Der bekannteste ist sicherlich der so genannte Long Bias, d.h. der typische Anleger/ Investor hält in der Regel nur Longpositionen. Viele Vermögensverwalter/ Fonds dürfen sogar nur Longpositionen halten. Der Long-Only Ansatz wird in der Regel für risikoloser erachtet als das Leerverkaufen von Aktien. Die Realität ist allerdings: Die Gefahren sind in etwa gleich, wenn man sich nicht gerade in einer Phase einer jahrelangen ultraexpansiven Geldpolitik befindet. Es wird aber auch Marktphasen geben, wo auf der Longseite nichts zu holen sein wird. Der ambitionierte Händler sollte sich daher auch mit dem "Shorten" von Aktien und Indizes vertraut machen, auch wenn das aktuell – verständlicherweise – eher unpopulär ist.

Angst ist ein ständiger Begleiter, wenn man tradet und insbesondere auch dann, wenn man auf Trading-Gewinne mehr oder weniger angewiesen ist. Kann man die Angst in den Griff bekommen und wenn ja wie?

Wenn man auf Trading-Gewinne angewiesen ist bedeutet dies eine extreme Drucksituation für den Händler. Für Anfänger und Einsteiger absolut nicht empfehlenswert. Die Angst, die hier beschrieben wird, entsteht ja durch eine gewisse Unsicherheit beim Handel. Diese kann nicht abgestellt und auch nicht in den Griff bekommen werden , die gehört einfach dazu. Bei jedem Trade gibt es eine Unsicherheit ob ein Verlierer oder ein Gewinner entstehen wird. Die Unsicherheit wird nie verschwinden und somit auch nicht die so genannte Angst, die hier beschrieben wird. Unsicherheit („Angst“) gehört dazu, genau so wie die Maske zur Corona-Pandemie.

Ist der Mensch psychologisch für Situationen wie im Trading-Business schlicht nicht geschaffen?

Eigentlich ist der Mensch psychologisch tatsächlich nicht für das Trading geschaffen. Die meisten menschlichen Instinkte sind extrem kontraproduktiv für den Börsenhandel. Um Schmerzen zu vermeiden wird das Unterbewusstsein einem sehr oft genau das Gegenteil vorschlagen als das, was tradingtechnisch eigentlich korrekt beziehungsweise angemessen wäre. Dessen sollte man sich bewusst sein, bevor man mit dem Handel anfängt.

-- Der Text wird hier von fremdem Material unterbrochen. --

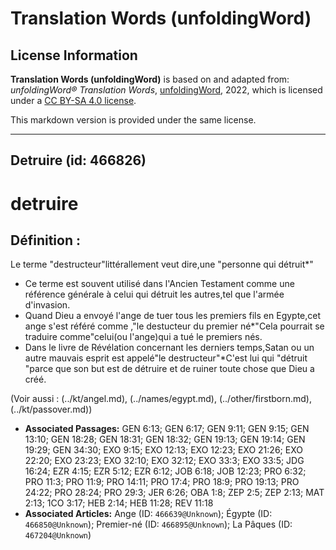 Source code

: # Translation Words (unfoldingWord)

## License Information

**Translation Words (unfoldingWord)** is based on and adapted from: _unfoldingWord® Translation Words_, [unfoldingWord](https://unfoldingword.org/utw), 2022, which is licensed under a [CC BY-SA 4.0 license](https://creativecommons.org/licenses/by-sa/4.0/legalcode.en).

This markdown version is provided under the same license.



--------------------------------

## Detruire (id: 466826)

detruire
========

Définition :
------------

Le terme "destructeur"littérallement veut dire,une "personne qui détruit\*"

* Ce terme est souvent utilisé dans l'Ancien Testament comme une référence générale à celui qui détruit les autres,tel que l'armée d'invasion.
* Quand Dieu a envoyé l'ange de tuer tous les premiers fils en Egypte,cet ange s'est référé comme ,"le destucteur du premier né\*"Cela pourrait se traduire comme"celui(ou l'ange)qui a tué le premiers nés.
* Dans le livre de Révélation concernant les derniers temps,Satan ou un autre mauvais esprit est appelé"le destructeur"\*C'est lui qui "détruit "parce que son but est de détruire et de ruiner toute chose que Dieu a créé.

(Voir aussi : (../kt/angel.md), (../names/egypt.md), (../other/firstborn.md), (../kt/passover.md))

* **Associated Passages:** GEN 6:13; GEN 6:17; GEN 9:11; GEN 9:15; GEN 13:10; GEN 18:28; GEN 18:31; GEN 18:32; GEN 19:13; GEN 19:14; GEN 19:29; GEN 34:30; EXO 9:15; EXO 12:13; EXO 12:23; EXO 21:26; EXO 22:20; EXO 23:23; EXO 32:10; EXO 32:12; EXO 33:3; EXO 33:5; JDG 16:24; EZR 4:15; EZR 5:12; EZR 6:12; JOB 6:18; JOB 12:23; PRO 6:32; PRO 11:3; PRO 11:9; PRO 14:11; PRO 17:4; PRO 18:9; PRO 19:13; PRO 24:22; PRO 28:24; PRO 29:3; JER 6:26; OBA 1:8; ZEP 2:5; ZEP 2:13; MAT 2:13; 1CO 3:17; HEB 2:14; HEB 11:28; REV 11:18
* **Associated Articles:** Ange (ID: `466639@Unknown`); Égypte (ID: `466850@Unknown`); Premier-né (ID: `466895@Unknown`); La Pâques (ID: `467204@Unknown`)

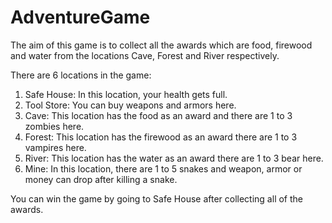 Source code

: # AdventureGame

The aim of this game is to collect all the awards which are food, firewood and water from the locations Cave, Forest and River respectively.

There are 6 locations in the game:

 1. Safe House: In this location, your health gets full.
 2. Tool Store: You can buy weapons and armors here.
 3. Cave: This location has the food as an award and there are 1 to 3 zombies here.
 4. Forest: This location has the firewood as an award there are 1 to 3 vampires here.
 5. River: This location has the water as an award there are 1 to 3 bear here.
 6. Mine: In this location, there are 1 to 5 snakes and weapon, armor or money can drop after killing a snake.

You can win the game by going to Safe House after collecting all of the awards.
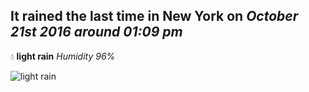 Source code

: ## It rained the last time in New York on *October 21st 2016 around 01:09 pm*
💧  **light rain** *Humidity 96%*

![light rain](http://openweathermap.org/img/w/10d.png)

Hattest Du in deiner Börsen-Karriere selber schon Situationen, in denen Du gerne mehr über die psychologischen Probleme im Trading gewusst hättest?

Die psychologischen Probleme im Trading sind mir schon relativ lange (auch schmerzlich) bekannt. Das spielt aber überhaupt keine Rolle, ob man sich der psychologischen Probleme im Trading bewusst ist oder nicht. Die Emotionen sind ja trotzdem da, die kann man als erfahrener Trader ja auch nicht einfach abstellen. Somit hatte ich natürlich schon solche Situationen, die hat jeder Händler in seiner Karriere, und zwar regelmäßig. Die gute Nachricht für alle Neueinsteiger: Es gibt Wege, wie man diese Emotionen („Probleme“…) halbwegs in den Griff bekommt.

Zu guter Letzt: Wie hast Du dein Trading unter Kontrolle gebracht und was kannst Du guten Gewissens aus tradingpsychologischer Sicht allen Tradern mit auf den Weg geben?

Man sollte sich einem gewissen Regelwerk unterwerfen was die Einstiege und die Ausstiege anbelangt. Dieses Regelwerk muss zu ihnen passen, das müssen Sie sich selber erarbeiten, dass kann Ihnen keiner vorgeben. Und dann sollte man versuchen, seine Gedanken zu kontrollieren, dieses Regelwerk möglichst optimal umzusetzen. Was ich allen Einsteigern mit auf den Weg geben möchte ist Folgendes: Handle nur mit Kapital, dass du auch bereit bist zu verlieren. Dies gilt für jeden einzelnen Trade. Dementsprechend sollte die Positionsgröße wahrscheinlich eher deutlich geringer ausfallen als sie denken, das erspart den Einsteigern schon einmal relativ viele Probleme im Trading.